*What is being asked:* Lines in the listing below that hold "nbsp" are the ones to copy.

________________________

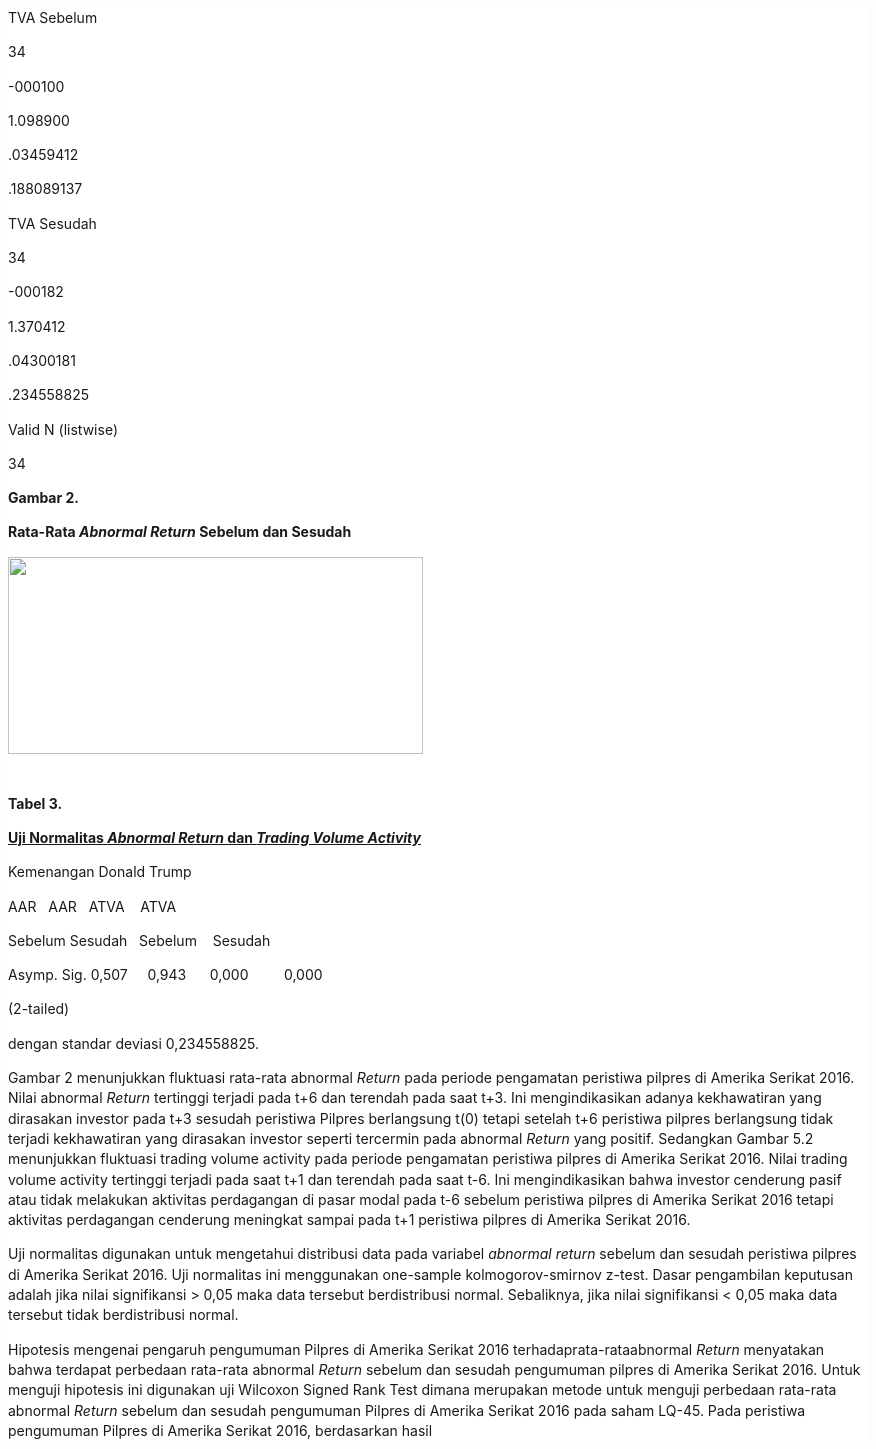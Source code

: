 <p><span class="font1">TVA Sebelum</span></p></td><td style="vertical-align:bottom;">
<p><span class="font1">34</span></p></td><td style="vertical-align:bottom;">
<p><span class="font1">-000100</span></p></td><td style="vertical-align:bottom;">
<p><span class="font1">1.098900</span></p></td><td style="vertical-align:bottom;">
<p><span class="font1">.03459412</span></p></td><td style="vertical-align:bottom;">
<p><span class="font1">.188089137</span></p></td></tr>
<tr><td style="vertical-align:bottom;">
<p><span class="font1">TVA Sesudah</span></p></td><td style="vertical-align:bottom;">
<p><span class="font1">34</span></p></td><td style="vertical-align:bottom;">
<p><span class="font1">-000182</span></p></td><td style="vertical-align:bottom;">
<p><span class="font1">1.370412</span></p></td><td style="vertical-align:bottom;">
<p><span class="font1">.04300181</span></p></td><td style="vertical-align:bottom;">
<p><span class="font1">.234558825</span></p></td></tr>
<tr><td style="vertical-align:bottom;">
<p><span class="font1">Valid N (listwise)</span></p></td><td style="vertical-align:bottom;">
<p><span class="font1">34</span></p></td><td style="vertical-align:top;"></td><td style="vertical-align:top;"></td><td style="vertical-align:top;"></td><td style="vertical-align:top;"></td></tr>
</table>
<div>
<p><span class="font1" style="font-weight:bold;">Gambar 2.</span></p>
<p><span class="font1" style="font-weight:bold;">Rata-Rata </span><span class="font1" style="font-weight:bold;font-style:italic;">Abnormal Return</span><span class="font1" style="font-weight:bold;"> Sebelum dan Sesudah</span></p><img src="https://jurnal.harianregional.com/media/47064-2.jpg" alt="" style="width:311pt;height:148pt;">
</div><br clear="all">
<p><span class="font1" style="font-weight:bold;">Tabel 3.</span></p>
<p><span class="font1" style="font-weight:bold;text-decoration:underline;">Uji Normalitas </span><span class="font1" style="font-weight:bold;font-style:italic;text-decoration:underline;">Abnormal Return</span><span class="font1" style="font-weight:bold;text-decoration:underline;"> dan </span><span class="font1" style="font-weight:bold;font-style:italic;text-decoration:underline;">Trading Volume Activity</span></p>
<p><span class="font1">Kemenangan Donald Trump</span></p>
<p><span class="font1">AAR &nbsp;&nbsp;AAR &nbsp;&nbsp;ATVA &nbsp;&nbsp;&nbsp;ATVA</span></p>
<p><span class="font1">Sebelum Sesudah &nbsp;&nbsp;Sebelum &nbsp;&nbsp;&nbsp;Sesudah</span></p>
<p><span class="font1">Asymp. Sig. 0,507 &nbsp;&nbsp;&nbsp;&nbsp;0,943 &nbsp;&nbsp;&nbsp;&nbsp;&nbsp;0,000 &nbsp;&nbsp;&nbsp;&nbsp;&nbsp;&nbsp;&nbsp;&nbsp;0,000</span></p>
<p><span class="font1">(2-tailed)</span></p>
<p><span class="font1">dengan standar deviasi 0,234558825.</span></p>
<p><span class="font1">Gambar 2 menunjukkan fluktuasi rata-rata abnormal </span><span class="font1" style="font-style:italic;">Return</span><span class="font1"> pada periode pengamatan peristiwa pilpres di Amerika Serikat 2016. Nilai abnormal </span><span class="font1" style="font-style:italic;">Return</span><span class="font1"> tertinggi terjadi pada t+6 dan terendah pada saat t+3. Ini mengindikasikan adanya kekhawatiran yang dirasakan investor pada t+3 sesudah peristiwa Pilpres berlangsung t(0) tetapi setelah t+6 peristiwa pilpres berlangsung tidak terjadi kekhawatiran yang dirasakan investor seperti tercermin pada abnormal </span><span class="font1" style="font-style:italic;">Return</span><span class="font1"> yang positif. Sedangkan Gambar 5.2 menunjukkan fluktuasi trading volume activity pada periode pengamatan peristiwa pilpres di Amerika Serikat 2016. Nilai trading volume activity tertinggi terjadi pada saat t+1 dan terendah pada saat t-6. Ini mengindikasikan bahwa investor cenderung pasif atau tidak melakukan aktivitas perdagangan di pasar modal pada t-6 sebelum peristiwa pilpres di Amerika Serikat 2016 tetapi aktivitas perdagangan cenderung meningkat sampai pada t+1 peristiwa pilpres di Amerika Serikat 2016.</span></p>
<p><span class="font1">Uji normalitas digunakan untuk mengetahui distribusi data pada variabel </span><span class="font1" style="font-style:italic;">abnormal return</span><span class="font1"> sebelum dan sesudah peristiwa pilpres di Amerika Serikat 2016. Uji normalitas ini menggunakan one-sample kolmogorov-smirnov z-test. Dasar pengambilan keputusan adalah jika nilai signifikansi &gt;&nbsp;0,05 maka data tersebut berdistribusi normal. Sebaliknya, jika nilai signifikansi &lt;&nbsp;0,05 maka data tersebut tidak berdistribusi normal.</span></p>
<p><span class="font1">Hipotesis mengenai pengaruh pengumuman Pilpres di Amerika Serikat 2016 terhadaprata-rataabnormal </span><span class="font1" style="font-style:italic;">Return</span><span class="font1"> menyatakan bahwa terdapat perbedaan rata-rata abnormal </span><span class="font1" style="font-style:italic;">Return</span><span class="font1"> sebelum dan sesudah pengumuman pilpres di Amerika Serikat 2016. Untuk menguji hipotesis ini digunakan uji Wilcoxon Signed Rank Test dimana merupakan metode untuk menguji perbedaan rata-rata abnormal </span><span class="font1" style="font-style:italic;">Return</span><span class="font1"> sebelum dan sesudah pengumuman Pilpres di Amerika Serikat 2016 pada saham LQ-45. Pada peristiwa pengumuman Pilpres di Amerika Serikat 2016, berdasarkan hasil</span></p>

________________________

*Response area:*
<p><span class="font1">AAR &nbsp;&nbsp;AAR &nbsp;&nbsp;ATVA &nbsp;&nbsp;&nbsp;ATVA</span></p>
<p><span class="font1">Sebelum Sesudah &nbsp;&nbsp;Sebelum &nbsp;&nbsp;&nbsp;Sesudah</span></p>
<p><span class="font1">Asymp. Sig. 0,507 &nbsp;&nbsp;&nbsp;&nbsp;0,943 &nbsp;&nbsp;&nbsp;&nbsp;&nbsp;0,000 &nbsp;&nbsp;&nbsp;&nbsp;&nbsp;&nbsp;&nbsp;&nbsp;0,000</span></p>
<p><span class="font1">Uji normalitas digunakan untuk mengetahui distribusi data pada variabel </span><span class="font1" style="font-style:italic;">abnormal return</span><span class="font1"> sebelum dan sesudah peristiwa pilpres di Amerika Serikat 2016. Uji normalitas ini menggunakan one-sample kolmogorov-smirnov z-test. Dasar pengambilan keputusan adalah jika nilai signifikansi &gt;&nbsp;0,05 maka data tersebut berdistribusi normal. Sebaliknya, jika nilai signifikansi &lt;&nbsp;0,05 maka data tersebut tidak berdistribusi normal.</span></p>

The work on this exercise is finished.